---------- Records for the task
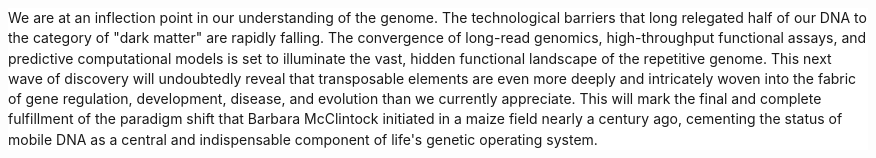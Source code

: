 
We are at an inflection point in our understanding of the genome. The technological barriers that long relegated half of our DNA to the category of "dark matter" are rapidly falling. The convergence of long-read genomics, high-throughput functional assays, and predictive computational models is set to illuminate the vast, hidden functional landscape of the repetitive genome. This next wave of discovery will undoubtedly reveal that transposable elements are even more deeply and intricately woven into the fabric of gene regulation, development, disease, and evolution than we currently appreciate. This will mark the final and complete fulfillment of the paradigm shift that Barbara McClintock initiated in a maize field nearly a century ago, cementing the status of mobile DNA as a central and indispensable component of life's genetic operating system.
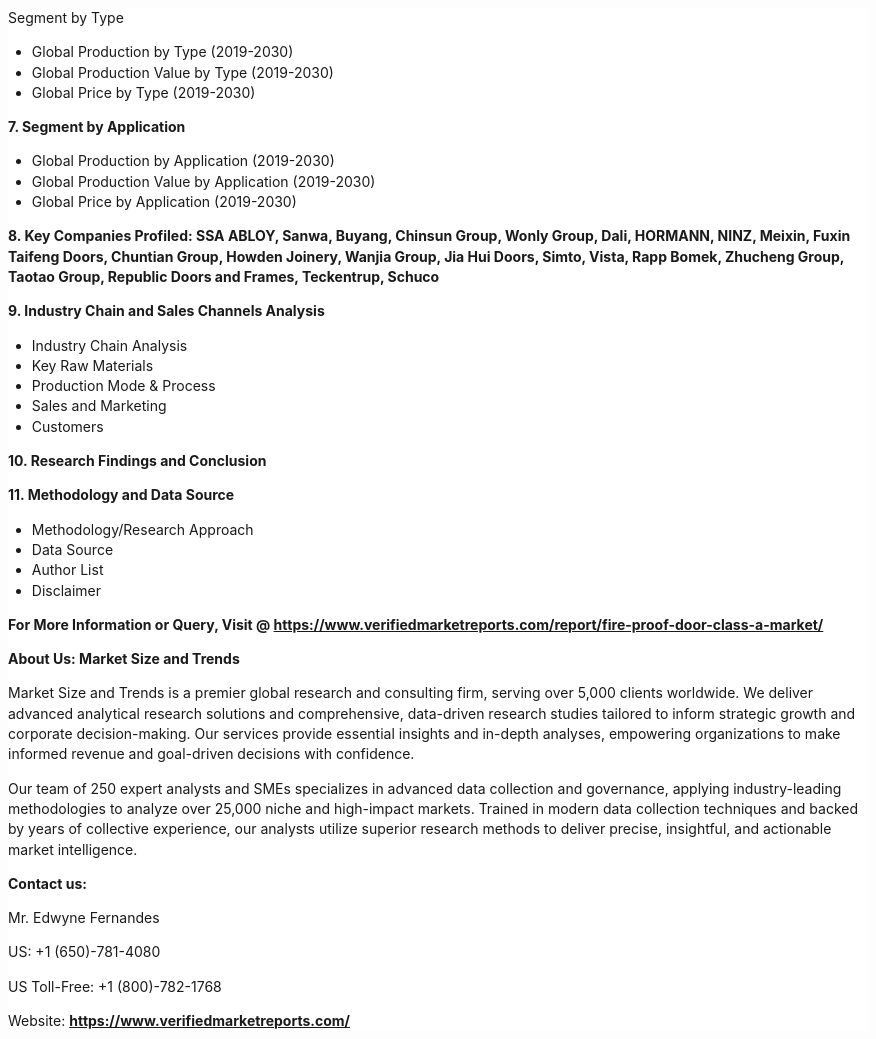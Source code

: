Segment by Type</strong></p><ul><li>Global Production by Type (2019-2030)</li><li>Global Production Value by Type (2019-2030)</li><li>Global Price by Type (2019-2030)</li></ul><p><strong>7. Segment by Application</strong></p><ul><li>Global Production by Application (2019-2030)</li><li>Global Production Value by Application (2019-2030)</li><li>Global Price by Application (2019-2030)</li></ul><p><strong>8. Key Companies Profiled: SSA ABLOY, Sanwa, Buyang, Chinsun Group, Wonly Group, Dali, HORMANN, NINZ, Meixin, Fuxin Taifeng Doors, Chuntian Group, Howden Joinery, Wanjia Group, Jia Hui Doors, Simto, Vista, Rapp Bomek, Zhucheng Group, Taotao Group, Republic Doors and Frames, Teckentrup, Schuco</strong></p><p><strong>9. Industry Chain and Sales Channels Analysis</strong></p><ul><li>Industry Chain Analysis</li><li>Key Raw Materials</li><li>Production Mode &amp; Process</li><li>Sales and Marketing</li><li>Customers</li></ul><p><strong>10. Research Findings and Conclusion</strong></p><p><strong>11. Methodology and Data Source</strong></p><ul><li>Methodology/Research Approach</li><li>Data Source</li><li>Author List</li><li>Disclaimer</li></ul></p><p><strong>For More Information or Query, Visit @ <a href="https://www.verifiedmarketreports.com/report/fire-proof-door-class-a-market/">https://www.verifiedmarketreports.com/report/fire-proof-door-class-a-market/</a></strong></p><p><strong>About Us: Market Size and Trends</strong></p><p>Market Size and Trends is a premier global research and consulting firm, serving over 5,000 clients worldwide. We deliver advanced analytical research solutions and comprehensive, data-driven research studies tailored to inform strategic growth and corporate decision-making. Our services provide essential insights and in-depth analyses, empowering organizations to make informed revenue and goal-driven decisions with confidence.</p><p>Our team of 250 expert analysts and SMEs specializes in advanced data collection and governance, applying industry-leading methodologies to analyze over 25,000 niche and high-impact markets. Trained in modern data collection techniques and backed by years of collective experience, our analysts utilize superior research methods to deliver precise, insightful, and actionable market intelligence.</p><p><strong>Contact us:</strong></p><p>Mr. Edwyne Fernandes</p><p>US: +1 (650)-781-4080</p><p>US Toll-Free: +1 (800)-782-1768</p><p>Website: <strong><a href="https://www.verifiedmarketreports.com/">https://www.verifiedmarketreports.com/</a></strong></p>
--------------------
# What to work on:
The data must be repeated exactly. Any pictures in it are to be left out.

# Answer section:
Source code

: 
We are at an inflection point in our understanding of the genome. The technological barriers that long relegated half of our DNA to the category of "dark matter" are rapidly falling. The convergence of long-read genomics, high-throughput functional assays, and predictive computational models is set to illuminate the vast, hidden functional landscape of the repetitive genome. This next wave of discovery will undoubtedly reveal that transposable elements are even more deeply and intricately woven into the fabric of gene regulation, development, disease, and evolution than we currently appreciate. This will mark the final and complete fulfillment of the paradigm shift that Barbara McClintock initiated in a maize field nearly a century ago, cementing the status of mobile DNA as a central and indispensable component of life's genetic operating system.
Source code

:Segment by Type</strong></p><ul><li>Global Production by Type (2019-2030)</li><li>Global Production Value by Type (2019-2030)</li><li>Global Price by Type (2019-2030)</li></ul><p><strong>7. Segment by Application</strong></p><ul><li>Global Production by Application (2019-2030)</li><li>Global Production Value by Application (2019-2030)</li><li>Global Price by Application (2019-2030)</li></ul><p><strong>8. Key Companies Profiled: SSA ABLOY, Sanwa, Buyang, Chinsun Group, Wonly Group, Dali, HORMANN, NINZ, Meixin, Fuxin Taifeng Doors, Chuntian Group, Howden Joinery, Wanjia Group, Jia Hui Doors, Simto, Vista, Rapp Bomek, Zhucheng Group, Taotao Group, Republic Doors and Frames, Teckentrup, Schuco</strong></p><p><strong>9. Industry Chain and Sales Channels Analysis</strong></p><ul><li>Industry Chain Analysis</li><li>Key Raw Materials</li><li>Production Mode &amp; Process</li><li>Sales and Marketing</li><li>Customers</li></ul><p><strong>10. Research Findings and Conclusion</strong></p><p><strong>11. Methodology and Data Source</strong></p><ul><li>Methodology/Research Approach</li><li>Data Source</li><li>Author List</li><li>Disclaimer</li></ul></p><p><strong>For More Information or Query, Visit @ <a href="https://www.verifiedmarketreports.com/report/fire-proof-door-class-a-market/">https://www.verifiedmarketreports.com/report/fire-proof-door-class-a-market/</a></strong></p><p><strong>About Us: Market Size and Trends</strong></p><p>Market Size and Trends is a premier global research and consulting firm, serving over 5,000 clients worldwide. We deliver advanced analytical research solutions and comprehensive, data-driven research studies tailored to inform strategic growth and corporate decision-making. Our services provide essential insights and in-depth analyses, empowering organizations to make informed revenue and goal-driven decisions with confidence.</p><p>Our team of 250 expert analysts and SMEs specializes in advanced data collection and governance, applying industry-leading methodologies to analyze over 25,000 niche and high-impact markets. Trained in modern data collection techniques and backed by years of collective experience, our analysts utilize superior research methods to deliver precise, insightful, and actionable market intelligence.</p><p><strong>Contact us:</strong></p><p>Mr. Edwyne Fernandes</p><p>US: +1 (650)-781-4080</p><p>US Toll-Free: +1 (800)-782-1768</p><p>Website: <strong><a href="https://www.verifiedmarketreports.com/">https://www.verifiedmarketreports.com/</a></strong></p>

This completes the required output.